La tragédie du roi Christophe illustre un théâtre de société. L’action commence avec l’investiture de Christophe par le Sénat en tant que président de la République. A la surprise générale, Christophe n’exprime pas sa reconnaissance, mais se verse plutôt dans une critique acerbe de l’institution républicaine et de la représentation populaire qui lui confie le mandat de dirigeant. Par la suite, Christophe instaure une royauté. Il élabore un programme de gouvernance pour le développement d’Haïti fondé sur le travail, la foi et l’enthousiasme. Cependant, il est si rigoureux qu’il devient le principal obstacle de son ambition. D’ailleurs, lors du repas anniversaire du couronnement, son épouse lui reproche sa démesure et sa rigueur qui risquent de nuire à son projet politique, à lui-même et à ses enfants. Frappé d’une paralysie qui le met en marge de la scène politique haïtienne, le roi Christophe apprend qu’une guerre civile éclate, que les siens se combattent et que la ville de Port-au-Prince est assiégée. Il finit par mourir et ne bénéficie pas des honneurs du royaume : il est enterré debout, son corps étant tourné vers le sud.

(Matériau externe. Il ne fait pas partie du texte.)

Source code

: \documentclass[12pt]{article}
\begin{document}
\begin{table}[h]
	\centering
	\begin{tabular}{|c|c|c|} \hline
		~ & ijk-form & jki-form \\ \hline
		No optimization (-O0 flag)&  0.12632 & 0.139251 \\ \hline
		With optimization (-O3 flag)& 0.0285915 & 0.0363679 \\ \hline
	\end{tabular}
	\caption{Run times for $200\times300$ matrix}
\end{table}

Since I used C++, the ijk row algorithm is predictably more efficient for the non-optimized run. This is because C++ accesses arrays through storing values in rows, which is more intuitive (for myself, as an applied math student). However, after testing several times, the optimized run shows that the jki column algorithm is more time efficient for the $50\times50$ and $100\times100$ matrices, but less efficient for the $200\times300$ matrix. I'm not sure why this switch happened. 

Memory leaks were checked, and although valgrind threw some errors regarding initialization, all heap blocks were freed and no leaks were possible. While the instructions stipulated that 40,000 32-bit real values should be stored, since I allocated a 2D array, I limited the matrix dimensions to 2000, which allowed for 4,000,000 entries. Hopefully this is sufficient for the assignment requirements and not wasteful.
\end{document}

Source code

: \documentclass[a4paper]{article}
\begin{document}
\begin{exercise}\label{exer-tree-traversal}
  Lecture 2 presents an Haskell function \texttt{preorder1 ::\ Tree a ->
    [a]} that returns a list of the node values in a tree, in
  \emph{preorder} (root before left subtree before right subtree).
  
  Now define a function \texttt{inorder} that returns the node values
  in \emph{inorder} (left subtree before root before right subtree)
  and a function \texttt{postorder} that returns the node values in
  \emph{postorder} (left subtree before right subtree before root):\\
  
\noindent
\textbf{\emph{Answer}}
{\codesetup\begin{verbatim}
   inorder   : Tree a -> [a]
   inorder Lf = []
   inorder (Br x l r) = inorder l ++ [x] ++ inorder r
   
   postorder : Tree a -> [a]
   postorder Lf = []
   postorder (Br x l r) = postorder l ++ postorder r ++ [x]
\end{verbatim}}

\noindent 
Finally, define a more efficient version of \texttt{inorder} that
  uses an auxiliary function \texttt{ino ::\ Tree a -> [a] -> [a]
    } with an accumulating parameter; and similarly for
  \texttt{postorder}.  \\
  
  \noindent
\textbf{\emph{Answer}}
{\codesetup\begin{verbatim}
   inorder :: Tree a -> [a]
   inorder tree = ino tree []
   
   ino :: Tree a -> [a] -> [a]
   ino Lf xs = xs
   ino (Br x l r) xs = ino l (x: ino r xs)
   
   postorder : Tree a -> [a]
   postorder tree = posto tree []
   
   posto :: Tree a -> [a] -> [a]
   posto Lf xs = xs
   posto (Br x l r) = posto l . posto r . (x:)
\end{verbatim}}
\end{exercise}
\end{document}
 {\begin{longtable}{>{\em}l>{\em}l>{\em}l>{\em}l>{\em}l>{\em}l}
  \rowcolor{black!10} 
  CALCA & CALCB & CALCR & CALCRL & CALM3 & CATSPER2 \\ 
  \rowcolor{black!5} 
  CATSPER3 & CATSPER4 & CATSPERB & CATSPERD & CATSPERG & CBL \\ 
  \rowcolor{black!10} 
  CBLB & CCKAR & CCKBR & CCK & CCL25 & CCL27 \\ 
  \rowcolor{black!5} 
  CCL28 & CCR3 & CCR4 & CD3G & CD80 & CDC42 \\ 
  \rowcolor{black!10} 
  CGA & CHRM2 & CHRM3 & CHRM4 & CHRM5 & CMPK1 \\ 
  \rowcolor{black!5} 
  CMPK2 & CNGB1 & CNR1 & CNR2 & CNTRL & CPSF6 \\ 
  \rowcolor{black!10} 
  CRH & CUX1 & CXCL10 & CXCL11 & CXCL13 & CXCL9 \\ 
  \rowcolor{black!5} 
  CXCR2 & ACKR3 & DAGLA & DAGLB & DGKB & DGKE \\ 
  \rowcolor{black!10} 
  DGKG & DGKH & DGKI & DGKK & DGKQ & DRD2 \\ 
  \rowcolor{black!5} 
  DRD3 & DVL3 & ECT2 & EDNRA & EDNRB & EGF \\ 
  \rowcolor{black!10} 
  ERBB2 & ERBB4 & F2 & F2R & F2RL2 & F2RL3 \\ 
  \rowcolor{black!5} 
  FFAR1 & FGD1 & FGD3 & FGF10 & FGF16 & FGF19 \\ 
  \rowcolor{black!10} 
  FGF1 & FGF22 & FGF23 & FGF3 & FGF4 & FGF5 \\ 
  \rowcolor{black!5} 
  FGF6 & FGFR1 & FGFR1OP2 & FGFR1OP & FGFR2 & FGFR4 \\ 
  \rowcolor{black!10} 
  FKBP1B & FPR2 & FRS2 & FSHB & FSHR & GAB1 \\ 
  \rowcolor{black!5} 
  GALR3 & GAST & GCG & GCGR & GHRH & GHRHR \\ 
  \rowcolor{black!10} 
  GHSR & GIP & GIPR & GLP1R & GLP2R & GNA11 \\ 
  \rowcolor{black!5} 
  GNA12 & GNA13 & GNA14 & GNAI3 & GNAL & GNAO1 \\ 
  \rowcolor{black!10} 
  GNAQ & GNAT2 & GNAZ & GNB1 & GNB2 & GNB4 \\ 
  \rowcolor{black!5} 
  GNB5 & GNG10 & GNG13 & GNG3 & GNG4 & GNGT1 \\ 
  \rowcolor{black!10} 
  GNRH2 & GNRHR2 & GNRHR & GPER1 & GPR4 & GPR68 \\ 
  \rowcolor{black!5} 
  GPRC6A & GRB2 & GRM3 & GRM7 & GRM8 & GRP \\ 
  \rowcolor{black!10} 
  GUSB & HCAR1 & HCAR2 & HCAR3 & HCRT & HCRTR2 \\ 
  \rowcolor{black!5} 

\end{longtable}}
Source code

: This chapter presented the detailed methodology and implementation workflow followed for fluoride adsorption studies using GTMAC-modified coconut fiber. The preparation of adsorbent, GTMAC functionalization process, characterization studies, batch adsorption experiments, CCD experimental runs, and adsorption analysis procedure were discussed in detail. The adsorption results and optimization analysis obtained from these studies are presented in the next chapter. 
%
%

L’ampleur de l’action théâtrale fait découvrir un grand nombre de personnages. Il y a eu près de 40. Ils s’organisent en personnages militaires (Boyer, général des armées de Pétion Guerrier, général de l’armée de Christophe), personnages religieux (Corneille Brelle et Juan de Dios Gonzales, archevêques du cap), personnages politiques (Pétion et Christophe). A ces personnages, il faut ajouter le peuple et d’autres personnages comme le diplomate Franco de Médina, le médecin du roi, Steward et les Royal-Dahomet, cette sorte de police de proximité du pouvoir.
La tragédie du roi Christophe développe les thèmes suivants : l’exercice du pouvoir (gouvernance politique de Christophe), la situation du peuple haïtien (le sous-développement), la postulation au développement (la stratégie pour le développement d’Haïti), la référence à l’Afrique, en termes de croyances : divinité, pratiques mystiques, rituel païen, terroir (« Congo »), appareil politique (« royauté »), image de l’Afrique mère convoquée comme refuge par Christophe acculée par l’infirmité. Les procédés d’expression employés dans la pièce de Césaire sont notamment la périphrase (« débris de mes rêves »), les hispanismes (tasajo), la métaphore (« faim de faire »), les images (« image de la marche ») pour traduire le plan de développement : « un pas, un autre pas, encore un autre pas et tenir gagné chaque pas. »
La tragédie du roi Christophe illustre une création théâtrale qui s’inspire de l’histoire pour poser et analyser le sort d’un personnage et d’une communauté. Non seulement, il met en lumière le destin mouvementé de Christophe, mais également, il peint le sous-développement qui mine Haïti.
C’est donc une œuvre qui évoque avec beaucoup de réalisme la condition du peuple noir en Amérique latine. Sous ce rapport, la pièce illustre, avec le genre dramatique, le projet de peinture du monde noir qui sous-tend d’ailleurs l’œuvre littéraire d’Aimé Césaire.